═════ Input for this task ═════

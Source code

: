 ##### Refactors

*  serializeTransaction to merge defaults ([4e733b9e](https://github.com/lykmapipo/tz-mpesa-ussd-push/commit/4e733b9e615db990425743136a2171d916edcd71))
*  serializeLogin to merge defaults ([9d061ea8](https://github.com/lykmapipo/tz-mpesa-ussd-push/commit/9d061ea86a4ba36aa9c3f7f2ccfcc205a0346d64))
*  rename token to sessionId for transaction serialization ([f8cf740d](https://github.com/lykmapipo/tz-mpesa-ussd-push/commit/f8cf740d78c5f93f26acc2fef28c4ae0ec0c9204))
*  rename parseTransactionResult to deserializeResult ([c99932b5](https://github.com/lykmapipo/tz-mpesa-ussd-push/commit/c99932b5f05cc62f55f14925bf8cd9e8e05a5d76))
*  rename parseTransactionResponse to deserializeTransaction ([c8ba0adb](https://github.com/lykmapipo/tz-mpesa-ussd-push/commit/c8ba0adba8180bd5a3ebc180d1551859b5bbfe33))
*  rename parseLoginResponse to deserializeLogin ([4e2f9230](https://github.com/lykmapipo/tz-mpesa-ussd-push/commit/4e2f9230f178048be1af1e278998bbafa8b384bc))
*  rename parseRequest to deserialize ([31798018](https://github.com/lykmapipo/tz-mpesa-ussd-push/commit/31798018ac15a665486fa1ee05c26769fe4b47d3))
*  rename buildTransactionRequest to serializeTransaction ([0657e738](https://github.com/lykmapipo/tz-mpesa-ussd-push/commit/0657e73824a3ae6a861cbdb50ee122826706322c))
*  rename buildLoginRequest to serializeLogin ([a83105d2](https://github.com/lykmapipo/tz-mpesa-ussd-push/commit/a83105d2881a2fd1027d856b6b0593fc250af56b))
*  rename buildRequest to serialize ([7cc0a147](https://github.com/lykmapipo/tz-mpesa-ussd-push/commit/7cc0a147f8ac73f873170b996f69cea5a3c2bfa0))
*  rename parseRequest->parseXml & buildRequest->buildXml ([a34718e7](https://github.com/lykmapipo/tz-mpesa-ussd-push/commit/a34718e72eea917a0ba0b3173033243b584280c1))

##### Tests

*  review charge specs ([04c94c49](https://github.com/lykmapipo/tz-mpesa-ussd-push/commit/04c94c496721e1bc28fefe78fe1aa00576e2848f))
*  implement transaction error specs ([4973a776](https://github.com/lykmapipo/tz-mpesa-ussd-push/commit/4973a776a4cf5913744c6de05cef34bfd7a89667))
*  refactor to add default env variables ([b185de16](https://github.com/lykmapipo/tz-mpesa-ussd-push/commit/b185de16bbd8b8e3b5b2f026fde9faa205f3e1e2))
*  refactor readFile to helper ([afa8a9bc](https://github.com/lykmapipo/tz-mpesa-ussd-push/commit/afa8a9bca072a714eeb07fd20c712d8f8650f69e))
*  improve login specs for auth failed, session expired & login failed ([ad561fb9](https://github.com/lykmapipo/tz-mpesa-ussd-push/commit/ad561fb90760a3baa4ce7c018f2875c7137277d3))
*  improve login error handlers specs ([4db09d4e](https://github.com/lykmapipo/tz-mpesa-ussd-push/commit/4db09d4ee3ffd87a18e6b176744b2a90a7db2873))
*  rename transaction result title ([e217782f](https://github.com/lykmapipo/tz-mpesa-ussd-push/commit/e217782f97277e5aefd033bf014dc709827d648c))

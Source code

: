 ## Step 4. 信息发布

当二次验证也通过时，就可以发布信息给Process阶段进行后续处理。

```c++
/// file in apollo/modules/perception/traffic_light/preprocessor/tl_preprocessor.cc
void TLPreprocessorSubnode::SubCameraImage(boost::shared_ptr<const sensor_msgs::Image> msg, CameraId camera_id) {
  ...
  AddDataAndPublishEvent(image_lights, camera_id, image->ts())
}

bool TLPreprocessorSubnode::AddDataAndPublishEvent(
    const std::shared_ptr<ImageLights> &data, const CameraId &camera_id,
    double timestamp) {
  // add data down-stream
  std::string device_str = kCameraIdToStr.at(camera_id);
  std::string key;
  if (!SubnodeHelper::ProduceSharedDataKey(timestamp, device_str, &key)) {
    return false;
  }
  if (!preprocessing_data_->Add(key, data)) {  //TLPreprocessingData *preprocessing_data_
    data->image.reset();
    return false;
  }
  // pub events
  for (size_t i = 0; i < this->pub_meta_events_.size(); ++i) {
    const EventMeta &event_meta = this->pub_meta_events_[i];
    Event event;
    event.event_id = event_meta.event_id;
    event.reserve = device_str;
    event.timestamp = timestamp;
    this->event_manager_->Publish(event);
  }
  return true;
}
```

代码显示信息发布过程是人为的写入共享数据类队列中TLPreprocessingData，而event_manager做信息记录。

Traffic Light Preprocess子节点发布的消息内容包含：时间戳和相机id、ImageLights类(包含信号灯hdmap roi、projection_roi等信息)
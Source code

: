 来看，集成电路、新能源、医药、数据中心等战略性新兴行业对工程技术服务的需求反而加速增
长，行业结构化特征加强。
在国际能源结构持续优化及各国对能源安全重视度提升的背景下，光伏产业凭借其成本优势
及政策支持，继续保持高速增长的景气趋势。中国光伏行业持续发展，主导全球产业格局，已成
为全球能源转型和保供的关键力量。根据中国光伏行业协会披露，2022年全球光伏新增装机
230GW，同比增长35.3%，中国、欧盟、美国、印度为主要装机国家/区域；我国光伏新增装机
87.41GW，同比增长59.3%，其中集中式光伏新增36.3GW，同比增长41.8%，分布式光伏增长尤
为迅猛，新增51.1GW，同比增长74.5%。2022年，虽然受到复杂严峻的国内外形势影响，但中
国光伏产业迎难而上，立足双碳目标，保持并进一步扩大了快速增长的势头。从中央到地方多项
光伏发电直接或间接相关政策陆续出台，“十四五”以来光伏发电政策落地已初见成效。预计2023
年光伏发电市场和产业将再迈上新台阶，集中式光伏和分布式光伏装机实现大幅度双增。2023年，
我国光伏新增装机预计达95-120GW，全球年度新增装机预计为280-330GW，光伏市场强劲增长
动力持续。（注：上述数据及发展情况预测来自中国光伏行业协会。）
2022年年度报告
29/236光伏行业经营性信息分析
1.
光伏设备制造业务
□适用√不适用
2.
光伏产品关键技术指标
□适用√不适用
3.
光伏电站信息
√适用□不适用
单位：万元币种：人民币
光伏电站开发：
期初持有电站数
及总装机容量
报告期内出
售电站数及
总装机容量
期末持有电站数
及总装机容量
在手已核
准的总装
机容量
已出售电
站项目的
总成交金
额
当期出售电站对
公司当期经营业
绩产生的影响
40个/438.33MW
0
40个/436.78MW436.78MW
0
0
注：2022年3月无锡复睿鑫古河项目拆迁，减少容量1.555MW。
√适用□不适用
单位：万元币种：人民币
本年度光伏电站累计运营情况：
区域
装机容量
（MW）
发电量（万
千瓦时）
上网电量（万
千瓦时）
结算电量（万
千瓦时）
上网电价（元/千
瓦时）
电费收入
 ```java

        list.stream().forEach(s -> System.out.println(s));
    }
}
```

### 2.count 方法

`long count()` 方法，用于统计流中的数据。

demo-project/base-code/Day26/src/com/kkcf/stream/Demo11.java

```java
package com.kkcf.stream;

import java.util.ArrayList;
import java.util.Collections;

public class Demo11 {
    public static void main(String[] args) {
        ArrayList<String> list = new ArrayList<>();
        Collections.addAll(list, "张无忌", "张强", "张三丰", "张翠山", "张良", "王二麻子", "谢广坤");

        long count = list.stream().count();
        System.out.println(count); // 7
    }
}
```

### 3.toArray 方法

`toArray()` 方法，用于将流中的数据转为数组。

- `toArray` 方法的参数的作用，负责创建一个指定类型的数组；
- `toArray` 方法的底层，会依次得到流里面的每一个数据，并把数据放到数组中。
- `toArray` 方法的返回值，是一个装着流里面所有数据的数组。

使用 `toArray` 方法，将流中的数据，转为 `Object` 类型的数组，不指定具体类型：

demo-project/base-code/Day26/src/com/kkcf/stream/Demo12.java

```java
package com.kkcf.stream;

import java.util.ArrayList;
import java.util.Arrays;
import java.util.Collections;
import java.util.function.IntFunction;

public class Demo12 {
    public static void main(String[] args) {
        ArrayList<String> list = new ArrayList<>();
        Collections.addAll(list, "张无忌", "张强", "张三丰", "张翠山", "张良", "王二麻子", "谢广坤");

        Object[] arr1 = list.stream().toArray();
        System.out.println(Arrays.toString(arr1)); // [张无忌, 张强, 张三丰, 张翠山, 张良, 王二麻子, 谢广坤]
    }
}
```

═════

- _Work instruction_:
Take each line from the preceding material that contains "defaults" and copy it.

- _The completed task_:
*  serializeTransaction to merge defaults ([4e733b9e](https://github.com/lykmapipo/tz-mpesa-ussd-push/commit/4e733b9e615db990425743136a2171d916edcd71))
*  serializeLogin to merge defaults ([9d061ea8](https://github.com/lykmapipo/tz-mpesa-ussd-push/commit/9d061ea86a4ba36aa9c3f7f2ccfcc205a0346d64))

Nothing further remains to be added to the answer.